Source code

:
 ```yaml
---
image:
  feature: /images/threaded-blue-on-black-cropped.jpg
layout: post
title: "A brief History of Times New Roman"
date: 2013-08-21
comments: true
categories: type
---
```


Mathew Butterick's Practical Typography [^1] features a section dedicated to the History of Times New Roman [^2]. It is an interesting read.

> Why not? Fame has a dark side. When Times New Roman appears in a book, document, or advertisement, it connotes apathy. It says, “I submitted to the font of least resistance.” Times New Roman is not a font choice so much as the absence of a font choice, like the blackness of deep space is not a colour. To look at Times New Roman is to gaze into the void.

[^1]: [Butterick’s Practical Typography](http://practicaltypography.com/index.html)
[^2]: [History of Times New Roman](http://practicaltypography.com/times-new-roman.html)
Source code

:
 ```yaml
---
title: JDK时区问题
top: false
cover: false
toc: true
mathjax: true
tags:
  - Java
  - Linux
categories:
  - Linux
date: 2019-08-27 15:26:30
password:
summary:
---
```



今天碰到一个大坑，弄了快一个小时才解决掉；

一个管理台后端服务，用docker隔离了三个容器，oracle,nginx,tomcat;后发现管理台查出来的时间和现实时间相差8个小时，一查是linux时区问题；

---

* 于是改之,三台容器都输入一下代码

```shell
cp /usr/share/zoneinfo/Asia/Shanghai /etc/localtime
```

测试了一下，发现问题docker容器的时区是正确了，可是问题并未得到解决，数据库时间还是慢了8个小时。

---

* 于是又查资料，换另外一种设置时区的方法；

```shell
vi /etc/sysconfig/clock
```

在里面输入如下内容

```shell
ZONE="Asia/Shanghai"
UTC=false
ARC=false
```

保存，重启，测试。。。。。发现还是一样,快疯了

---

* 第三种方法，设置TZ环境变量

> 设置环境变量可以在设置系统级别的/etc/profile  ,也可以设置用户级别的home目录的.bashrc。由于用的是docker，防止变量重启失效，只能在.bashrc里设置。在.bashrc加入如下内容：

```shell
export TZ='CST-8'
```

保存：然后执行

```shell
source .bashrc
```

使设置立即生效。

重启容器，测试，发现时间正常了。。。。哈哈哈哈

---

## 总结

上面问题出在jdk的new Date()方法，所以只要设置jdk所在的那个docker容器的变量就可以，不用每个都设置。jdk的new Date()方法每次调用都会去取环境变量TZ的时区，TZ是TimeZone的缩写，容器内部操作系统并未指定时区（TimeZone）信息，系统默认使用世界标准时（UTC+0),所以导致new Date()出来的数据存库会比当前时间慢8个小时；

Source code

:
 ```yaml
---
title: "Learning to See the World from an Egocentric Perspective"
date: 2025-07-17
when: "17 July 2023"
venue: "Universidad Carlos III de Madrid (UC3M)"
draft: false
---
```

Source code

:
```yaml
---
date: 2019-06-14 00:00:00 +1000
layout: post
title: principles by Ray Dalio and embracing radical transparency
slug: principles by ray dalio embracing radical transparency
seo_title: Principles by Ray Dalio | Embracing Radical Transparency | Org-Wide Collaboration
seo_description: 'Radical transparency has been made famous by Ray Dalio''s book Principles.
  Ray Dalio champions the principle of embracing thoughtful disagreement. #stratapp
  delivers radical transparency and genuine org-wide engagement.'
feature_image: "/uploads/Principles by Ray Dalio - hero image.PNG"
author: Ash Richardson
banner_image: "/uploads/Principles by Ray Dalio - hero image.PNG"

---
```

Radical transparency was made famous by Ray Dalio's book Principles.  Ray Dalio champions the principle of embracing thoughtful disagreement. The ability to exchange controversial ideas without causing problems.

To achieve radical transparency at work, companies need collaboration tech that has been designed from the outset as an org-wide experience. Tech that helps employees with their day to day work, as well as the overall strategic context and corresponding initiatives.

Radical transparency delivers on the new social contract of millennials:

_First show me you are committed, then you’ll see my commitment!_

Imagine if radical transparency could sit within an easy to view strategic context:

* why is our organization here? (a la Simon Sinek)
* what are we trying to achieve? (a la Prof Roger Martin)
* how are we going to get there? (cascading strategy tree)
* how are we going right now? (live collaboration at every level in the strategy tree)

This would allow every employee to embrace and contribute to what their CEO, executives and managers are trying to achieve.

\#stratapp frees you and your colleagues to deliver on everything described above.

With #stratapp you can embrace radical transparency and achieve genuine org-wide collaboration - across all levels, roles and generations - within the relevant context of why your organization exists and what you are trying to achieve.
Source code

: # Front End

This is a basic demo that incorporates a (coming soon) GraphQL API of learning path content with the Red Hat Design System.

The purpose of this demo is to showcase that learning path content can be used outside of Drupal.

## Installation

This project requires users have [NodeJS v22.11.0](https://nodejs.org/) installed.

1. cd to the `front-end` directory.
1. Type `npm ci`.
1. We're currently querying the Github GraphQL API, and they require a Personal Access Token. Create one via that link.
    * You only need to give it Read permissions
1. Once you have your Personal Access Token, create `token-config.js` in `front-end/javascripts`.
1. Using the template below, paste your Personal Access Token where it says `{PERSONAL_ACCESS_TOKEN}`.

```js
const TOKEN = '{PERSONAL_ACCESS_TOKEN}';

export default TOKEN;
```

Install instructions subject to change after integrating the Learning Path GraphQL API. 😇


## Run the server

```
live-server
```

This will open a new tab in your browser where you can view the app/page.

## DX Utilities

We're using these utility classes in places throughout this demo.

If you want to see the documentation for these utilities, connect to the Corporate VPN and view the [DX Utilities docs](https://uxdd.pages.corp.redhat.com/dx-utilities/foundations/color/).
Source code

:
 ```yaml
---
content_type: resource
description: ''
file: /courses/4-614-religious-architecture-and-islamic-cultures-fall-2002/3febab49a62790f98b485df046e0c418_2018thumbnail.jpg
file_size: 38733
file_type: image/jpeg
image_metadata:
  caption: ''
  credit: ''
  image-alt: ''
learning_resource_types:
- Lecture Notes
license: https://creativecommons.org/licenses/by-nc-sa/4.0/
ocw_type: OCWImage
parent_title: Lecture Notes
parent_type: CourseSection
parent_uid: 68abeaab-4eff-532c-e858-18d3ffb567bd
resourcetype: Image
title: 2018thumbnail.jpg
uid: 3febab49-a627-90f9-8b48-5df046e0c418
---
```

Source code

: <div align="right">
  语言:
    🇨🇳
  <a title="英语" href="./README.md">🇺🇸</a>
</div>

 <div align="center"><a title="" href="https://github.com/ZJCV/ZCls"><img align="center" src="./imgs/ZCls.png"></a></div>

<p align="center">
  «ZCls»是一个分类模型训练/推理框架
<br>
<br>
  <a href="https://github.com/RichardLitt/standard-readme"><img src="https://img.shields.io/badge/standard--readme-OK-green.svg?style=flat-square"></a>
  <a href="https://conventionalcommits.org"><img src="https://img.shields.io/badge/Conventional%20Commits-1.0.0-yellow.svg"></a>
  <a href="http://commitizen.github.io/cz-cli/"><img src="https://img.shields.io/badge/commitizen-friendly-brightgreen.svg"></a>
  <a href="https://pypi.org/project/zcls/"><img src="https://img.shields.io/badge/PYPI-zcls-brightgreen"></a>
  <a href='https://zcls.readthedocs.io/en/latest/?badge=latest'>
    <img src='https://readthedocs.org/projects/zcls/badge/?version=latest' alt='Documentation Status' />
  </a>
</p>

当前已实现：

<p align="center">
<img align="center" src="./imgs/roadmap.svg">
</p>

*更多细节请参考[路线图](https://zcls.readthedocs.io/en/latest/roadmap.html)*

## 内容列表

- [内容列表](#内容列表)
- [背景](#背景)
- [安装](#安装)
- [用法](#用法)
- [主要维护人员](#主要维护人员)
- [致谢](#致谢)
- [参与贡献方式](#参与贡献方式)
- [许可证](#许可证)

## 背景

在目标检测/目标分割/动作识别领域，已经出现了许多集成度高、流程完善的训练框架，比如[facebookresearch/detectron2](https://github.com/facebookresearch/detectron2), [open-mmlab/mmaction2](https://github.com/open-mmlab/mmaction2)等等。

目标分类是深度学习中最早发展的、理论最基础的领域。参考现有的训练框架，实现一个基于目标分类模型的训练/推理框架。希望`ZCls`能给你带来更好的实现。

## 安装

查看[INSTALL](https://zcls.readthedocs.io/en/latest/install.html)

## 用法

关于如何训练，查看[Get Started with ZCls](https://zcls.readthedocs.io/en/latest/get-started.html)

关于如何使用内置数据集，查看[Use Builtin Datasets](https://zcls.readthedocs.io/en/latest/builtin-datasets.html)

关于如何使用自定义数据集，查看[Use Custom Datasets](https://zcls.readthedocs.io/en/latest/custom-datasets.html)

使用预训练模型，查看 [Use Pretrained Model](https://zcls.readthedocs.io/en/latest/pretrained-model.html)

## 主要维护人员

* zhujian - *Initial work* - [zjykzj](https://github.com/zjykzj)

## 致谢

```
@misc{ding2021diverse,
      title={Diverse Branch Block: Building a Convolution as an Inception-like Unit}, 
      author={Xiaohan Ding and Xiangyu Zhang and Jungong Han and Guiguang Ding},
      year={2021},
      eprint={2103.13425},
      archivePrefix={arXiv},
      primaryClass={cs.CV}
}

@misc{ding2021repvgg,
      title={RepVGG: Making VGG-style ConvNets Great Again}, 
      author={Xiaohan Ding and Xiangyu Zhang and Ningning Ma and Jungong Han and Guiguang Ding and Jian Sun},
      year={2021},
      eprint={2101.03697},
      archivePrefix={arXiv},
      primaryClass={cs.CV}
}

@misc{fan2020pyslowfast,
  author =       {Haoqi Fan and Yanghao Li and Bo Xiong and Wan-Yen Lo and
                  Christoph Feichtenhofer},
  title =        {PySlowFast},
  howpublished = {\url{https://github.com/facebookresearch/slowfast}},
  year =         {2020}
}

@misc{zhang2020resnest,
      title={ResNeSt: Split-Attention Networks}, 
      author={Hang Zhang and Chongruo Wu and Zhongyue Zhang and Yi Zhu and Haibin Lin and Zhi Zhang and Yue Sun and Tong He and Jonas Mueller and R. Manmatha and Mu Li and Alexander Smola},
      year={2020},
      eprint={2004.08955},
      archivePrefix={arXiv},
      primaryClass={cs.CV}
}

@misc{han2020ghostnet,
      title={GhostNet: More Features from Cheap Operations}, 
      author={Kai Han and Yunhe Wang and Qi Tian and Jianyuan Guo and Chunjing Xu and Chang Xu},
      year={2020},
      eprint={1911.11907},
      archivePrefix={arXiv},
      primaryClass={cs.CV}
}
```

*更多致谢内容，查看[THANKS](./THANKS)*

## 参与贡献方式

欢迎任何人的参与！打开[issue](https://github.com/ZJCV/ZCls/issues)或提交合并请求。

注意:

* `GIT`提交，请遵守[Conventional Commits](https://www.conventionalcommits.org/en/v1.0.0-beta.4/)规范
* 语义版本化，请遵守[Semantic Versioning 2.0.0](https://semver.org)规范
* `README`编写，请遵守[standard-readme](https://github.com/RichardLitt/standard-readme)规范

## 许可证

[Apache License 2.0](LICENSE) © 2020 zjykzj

WORK TO BE COMPLETED: Starting at the top of the listing above, repeat every line exactly until the line that contains "今天碰到一个大坑，弄了快一个小时才解决掉；" has been repeated too.

PROBLEM SOLUTION:
Source code

:
 ```yaml
---
image:
  feature: /images/threaded-blue-on-black-cropped.jpg
layout: post
title: "A brief History of Times New Roman"
date: 2013-08-21
comments: true
categories: type
---
```


Mathew Butterick's Practical Typography [^1] features a section dedicated to the History of Times New Roman [^2]. It is an interesting read.

> Why not? Fame has a dark side. When Times New Roman appears in a book, document, or advertisement, it connotes apathy. It says, “I submitted to the font of least resistance.” Times New Roman is not a font choice so much as the absence of a font choice, like the blackness of deep space is not a colour. To look at Times New Roman is to gaze into the void.

[^1]: [Butterick’s Practical Typography](http://practicaltypography.com/index.html)
[^2]: [History of Times New Roman](http://practicaltypography.com/times-new-roman.html)
Source code

:
 ```yaml
---
title: JDK时区问题
top: false
cover: false
toc: true
mathjax: true
tags:
  - Java
  - Linux
categories:
  - Linux
date: 2019-08-27 15:26:30
password:
summary:
---
```



今天碰到一个大坑，弄了快一个小时才解决掉；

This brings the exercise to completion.